Capitalising on that trend, EVGA came to the market last year with its first ever gaming mouse, the Torq X10. Premium and feature-packed it may be, but affordable it is not at £50 ($55) for the normal version and £70 ($75) for the Carbon fibre version.

In the grand scheme of things such premium-pricing means EVGA is missing out on the much larger mainstream market, where the more value-conscious consumers are looking to spend their money. To serve that market EVGA revealed a pair of new gaming mice at CES this year.
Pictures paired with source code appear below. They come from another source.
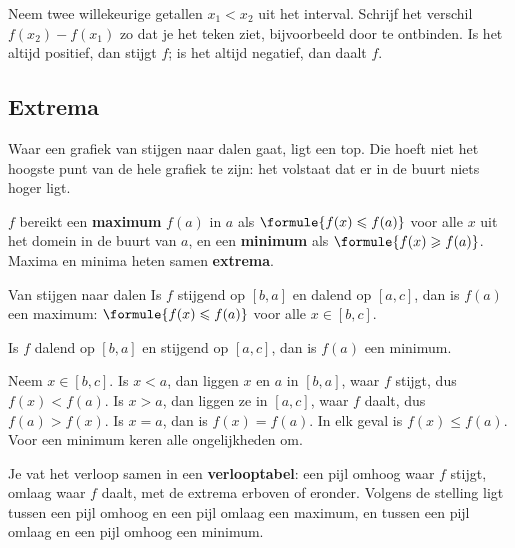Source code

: \begin{werkwijze}
Neem twee willekeurige getallen $x_1 < x_2$ uit het interval. Schrijf het verschil $f(x_2) - f(x_1)$ zo dat je het teken ziet, bijvoorbeeld door te ontbinden. Is het altijd positief, dan stijgt $f$; is het altijd negatief, dan daalt $f$.
\end{werkwijze}


\begin{oefeningen}
\end{oefeningen}

\subsection{Extrema}

Waar een grafiek van stijgen naar dalen gaat, ligt een top. Die hoeft niet het hoogste punt van de hele grafiek te zijn: het volstaat dat er in de buurt niets hoger ligt.

\begin{theorie}
$f$ bereikt een \textbf{\textcolor{accent}{maximum}} $f(a)$ in $a$ als $\formule{f(x) \leqslant f(a)}$ voor alle $x$ uit het domein in de buurt van $a$, en een \textbf{\textcolor{accent}{minimum}} als $\formule{f(x) \geqslant f(a)}$. Maxima en minima heten samen \textbf{\textcolor{accent}{extrema}}.

\begin{stelling}{Van stijgen naar dalen}
Is $f$ stijgend op $[b, a]$ en dalend op $[a, c]$, dan is $f(a)$ een maximum: $\formule{f(x) \leqslant f(a)}$ voor alle $x \in [b, c]$.

Is $f$ dalend op $[b, a]$ en stijgend op $[a, c]$, dan is $f(a)$ een minimum.
\end{stelling}

\begin{bewijs}
Neem $x \in [b, c]$. Is $x < a$, dan liggen $x$ en $a$ in $[b, a]$, waar $f$ stijgt, dus $f(x) < f(a)$. Is $x > a$, dan liggen ze in $[a, c]$, waar $f$ daalt, dus $f(a) > f(x)$. Is $x = a$, dan is $f(x) = f(a)$. In elk geval is $f(x) \leqslant f(a)$. Voor een minimum keren alle ongelijkheden om.
\end{bewijs}
\end{theorie}

Je vat het verloop samen in een \textbf{verlooptabel}: een pijl omhoog waar $f$ stijgt, omlaag waar $f$ daalt, met de extrema erboven of eronder. Volgens de stelling ligt tussen een pijl omhoog en een pijl omlaag een maximum, en tussen een pijl omlaag en een pijl omhoog een minimum.

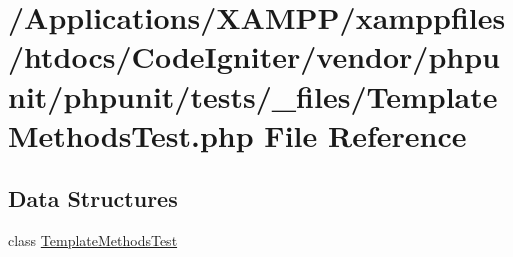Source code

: \hypertarget{_template_methods_test_8php}{}\section{/\+Applications/\+X\+A\+M\+P\+P/xamppfiles/htdocs/\+Code\+Igniter/vendor/phpunit/phpunit/tests/\+\_\+files/\+Template\+Methods\+Test.php File Reference}
\label{_template_methods_test_8php}
\subsection*{Data Structures}
\begin{DoxyCompactItemize}
\item 
class \mbox{\hyperlink{class_template_methods_test}{Template\+Methods\+Test}}
\end{DoxyCompactItemize}
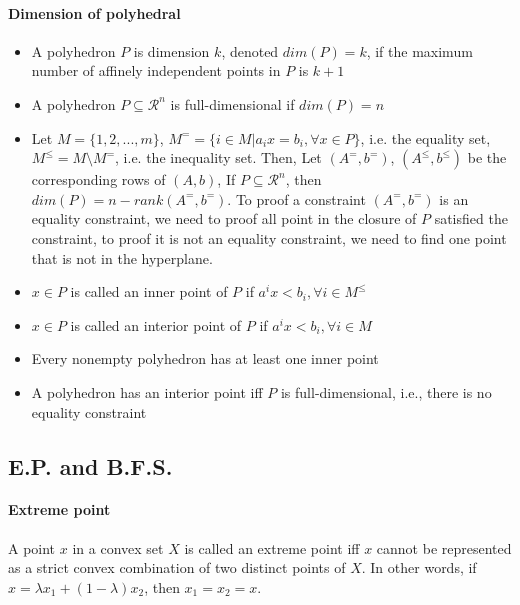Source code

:                 \paragraph{Dimension of polyhedral}
                    \begin{itemize}
                        \item A polyhedron $P$ is dimension $k$, denoted $dim(P)=k$, if the maximum number of affinely independent points in $P$ is $k+1$
                        \item A polyhedron $P\subseteq \mathcal{R}^n$ is full-dimensional if $dim(P) = n$
                        \item Let $M=\{1, 2, ..., m\}$, $M^= = \{i \in M | a_ix=b_i, \forall x \in P\}$, i.e. the equality set, $M^\le = M \setminus  M^=$, i.e. the inequality set. Then, Let $(A^=, b^=)$, $(A^\le, b^\le)$ be the corresponding rows of $(A, b)$, If $P\subseteq \mathcal{R}^n$, then $dim(P) = n - rank(A^=, b^=)$. To proof a constraint $(A^=, b^=)$ is an equality constraint, we need to proof all point in the closure of $P$ satisfied the constraint, to proof it is not an equality constraint, we need to find one point that is not in the hyperplane.
                        \item $x\in P$ is called an inner point of $P$ if $a^ix < b_i, \forall i \in M^\le$
                        \item $x\in P$ is called an interior point of $P$ if $a^ix < b_i, \forall i \in M$
                        \item Every nonempty polyhedron has at least one inner point
                        \item A polyhedron has an interior point iff $P$ is full-dimensional, i.e., there is no equality constraint
                    \end{itemize}

            \subsection{E.P. and B.F.S.}
                \paragraph{Extreme point}
                    A point $x$ in a convex set $X$ is called an extreme point iff $x$ cannot be represented as a strict convex combination of two distinct points of $X$. In other words, if $x = \lambda x_1 + (1 - \lambda) x_2$, then $x_1 = x_2 = x$.

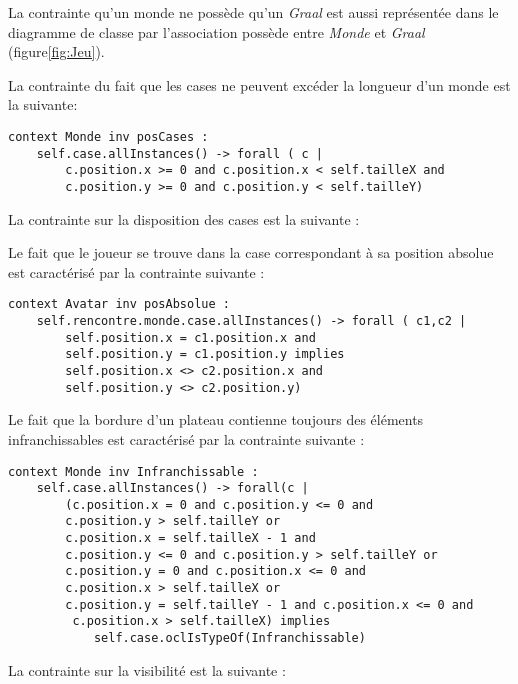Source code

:La contrainte qu'un monde ne possède qu'un \emph{Graal} est aussi représentée dans le diagramme de classe par l'association possède entre \emph{Monde} et \emph{Graal} (figure\ref{fig:Jeu}).

\vspace*{2cm}

La contrainte du fait que les cases ne peuvent excéder la longueur d'un monde est la suivante:

\begin{lstlisting}[caption=Contrainte sur la position des cases,captionpos=b,label={lst:casePos},language=OCL]
context Monde inv posCases :
	self.case.allInstances() -> forall ( c |
		c.position.x >= 0 and c.position.x < self.tailleX and
		c.position.y >= 0 and c.position.y < self.tailleY)
\end{lstlisting}

La contrainte  sur la disposition des cases est la suivante :


Le fait que le joueur se trouve dans la case correspondant à sa position absolue est caractérisé par la contrainte suivante :

\begin{lstlisting}[caption=Contrainte sur la position du joueur,captionpos=b,label={lst:posJoueur},language=OCL]
context Avatar inv posAbsolue :
	self.rencontre.monde.case.allInstances() -> forall ( c1,c2 |
		self.position.x = c1.position.x and 
		self.position.y = c1.position.y implies
		self.position.x <> c2.position.x and 
		self.position.y <> c2.position.y)
\end{lstlisting}

Le fait que la bordure d'un plateau contienne toujours des éléments infranchissables est caractérisé par la contrainte suivante :

\begin{lstlisting}[caption=Contrainte sur la bordure du plateau,captionpos=b,label={lst:bordurePlat},language=OCL]
context Monde inv Infranchissable :
	self.case.allInstances() -> forall(c |
		(c.position.x = 0 and c.position.y <= 0 and 
		c.position.y > self.tailleY or
		c.position.x = self.tailleX - 1 and 
		c.position.y <= 0 and c.position.y > self.tailleY or
		c.position.y = 0 and c.position.x <= 0 and 
		c.position.x > self.tailleX or
		c.position.y = self.tailleY - 1 and c.position.x <= 0 and
		 c.position.x > self.tailleX) implies
			self.case.oclIsTypeOf(Infranchissable)
\end{lstlisting}

La contrainte sur la visibilité est la suivante :

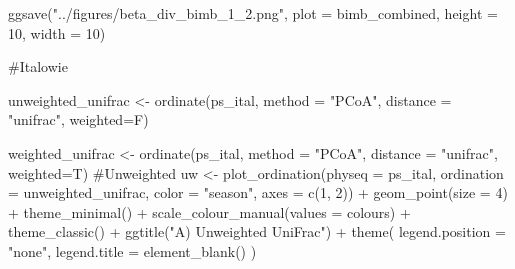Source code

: \documentclass[
  letterpaper,
  DIV=11,
  numbers=noendperiod]{scrartcl}
\newenvironment{Shaded}{\begin{snugshade}}{\end{snugshade}}
\newcommand{\AttributeTok}[1]{\textcolor[rgb]{0.40,0.45,0.13}{#1}}
\newcommand{\CommentTok}[1]{\textcolor[rgb]{0.37,0.37,0.37}{#1}}
\newcommand{\DecValTok}[1]{\textcolor[rgb]{0.68,0.00,0.00}{#1}}
\newcommand{\FunctionTok}[1]{\textcolor[rgb]{0.28,0.35,0.67}{#1}}
\newcommand{\NormalTok}[1]{\textcolor[rgb]{0.00,0.23,0.31}{#1}}
\newcommand{\OtherTok}[1]{\textcolor[rgb]{0.00,0.23,0.31}{#1}}
\newcommand{\SpecialCharTok}[1]{\textcolor[rgb]{0.37,0.37,0.37}{#1}}
\newcommand{\StringTok}[1]{\textcolor[rgb]{0.13,0.47,0.30}{#1}}
\begin{document}
\begin{Shaded}
\begin{Highlighting}[]
\FunctionTok{ggsave}\NormalTok{(}\StringTok{"../figures/beta\_div\_bimb\_1\_2.png"}\NormalTok{, }\AttributeTok{plot =}\NormalTok{ bimb\_combined, }\AttributeTok{height =} \DecValTok{10}\NormalTok{, }\AttributeTok{width =} \DecValTok{10}\NormalTok{)}




\CommentTok{\#Italowie}

\NormalTok{unweighted\_unifrac }\OtherTok{\textless{}{-}} \FunctionTok{ordinate}\NormalTok{(ps\_ital, }
                               \AttributeTok{method =} \StringTok{"PCoA"}\NormalTok{, }
                               \AttributeTok{distance =} \StringTok{"unifrac"}\NormalTok{, }\AttributeTok{weighted=}\NormalTok{F)}

\NormalTok{weighted\_unifrac }\OtherTok{\textless{}{-}} \FunctionTok{ordinate}\NormalTok{(ps\_ital, }
                               \AttributeTok{method =} \StringTok{"PCoA"}\NormalTok{, }
                               \AttributeTok{distance =} \StringTok{"unifrac"}\NormalTok{, }\AttributeTok{weighted=}\NormalTok{T)}
\CommentTok{\#Unweighted}
\NormalTok{uw }\OtherTok{\textless{}{-}} \FunctionTok{plot\_ordination}\NormalTok{(}\AttributeTok{physeq =}\NormalTok{ ps\_ital,}
                \AttributeTok{ordination =}\NormalTok{ unweighted\_unifrac,}
                \AttributeTok{color =} \StringTok{"season"}\NormalTok{,}
                \AttributeTok{axes =} \FunctionTok{c}\NormalTok{(}\DecValTok{1}\NormalTok{, }\DecValTok{2}\NormalTok{)) }\SpecialCharTok{+}
  \FunctionTok{geom\_point}\NormalTok{(}\AttributeTok{size =} \DecValTok{4}\NormalTok{) }\SpecialCharTok{+}
  \FunctionTok{theme\_minimal}\NormalTok{() }\SpecialCharTok{+}
  \FunctionTok{scale\_colour\_manual}\NormalTok{(}\AttributeTok{values =}\NormalTok{ colours) }\SpecialCharTok{+}
  \FunctionTok{theme\_classic}\NormalTok{() }\SpecialCharTok{+}
  \FunctionTok{ggtitle}\NormalTok{(}\StringTok{"A) Unweighted UniFrac"}\NormalTok{) }\SpecialCharTok{+}
  \FunctionTok{theme}\NormalTok{(}
    \AttributeTok{legend.position =} \StringTok{"none"}\NormalTok{,}
    \AttributeTok{legend.title =} \FunctionTok{element\_blank}\NormalTok{()}
\NormalTok{    ) }


\end{Highlighting}
\end{Shaded}
\end{document}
The optical-sensor Torq X5 and X3 target more affordable price points than the X10 by coming in at $50 and $40, respectively. Laser sensor equivalents, aptly named the Torq X5L and Torq X3L, command $60 and $40 prices.

Design & Hardware

The Torq X3L, the focus of today's review, sports the popular Avago 9500 laser sensor, capable of up to 5,000 DPI, as well as Omron switches. The marketed eight programmable buttons is par for the course at the price point, although, after taking out the left- and right-click buttons, there are half a dozen that you're likely to remap.

Those six programmable buttons are supplemented by 512KB of onboard storage allowing for five profiles, each with a unique combination of button assignments. Two buttons are placed on each side of the mouse, maintaining the ambidextrous design.

An inconsequential weight of just 83g and dimensions of 39mm x 118mm x 66mm make the EVGA Torq X3L one of the lightest and smallest gaming mice on the market. That makes it a difficult mouse to use effectively if you have large hands, though the reverse is also true for small-handed gamers.

EVGA provides the Torq X3L in blue while the optical Torq X3 comes in grey. The coating material isn’t specified but it is a glossy plastic that's surprisingly fingerprint resistant. Dirt buildup, on the other hand, does prove to be slightly problematic on the left- and right-click around where the fingertips naturally rest.


EVGA's companion software to the Torq X3L is the 'EVGA Unleash' package. A fully customisable DPI range between 200 and 5,000, with independent X and Y axis adjustment, is a significant step ahead of many competing products. The tweaking options also include angle snapping and mouse acceleration toggle as well as lift-off height adjustment.

Full-featured LED controls that allow for brightness, colour and mode adjustment add an advanced aesthetic touch that is somewhat unexpected for the price-point. The Unleash software is topped-off by a macro editor and profile management interface to make use of programmable buttons. The macro editor lacks any pre-configured Windows commands, such as a system lock function, but a full range of media- and browser-control macros are already baked-in.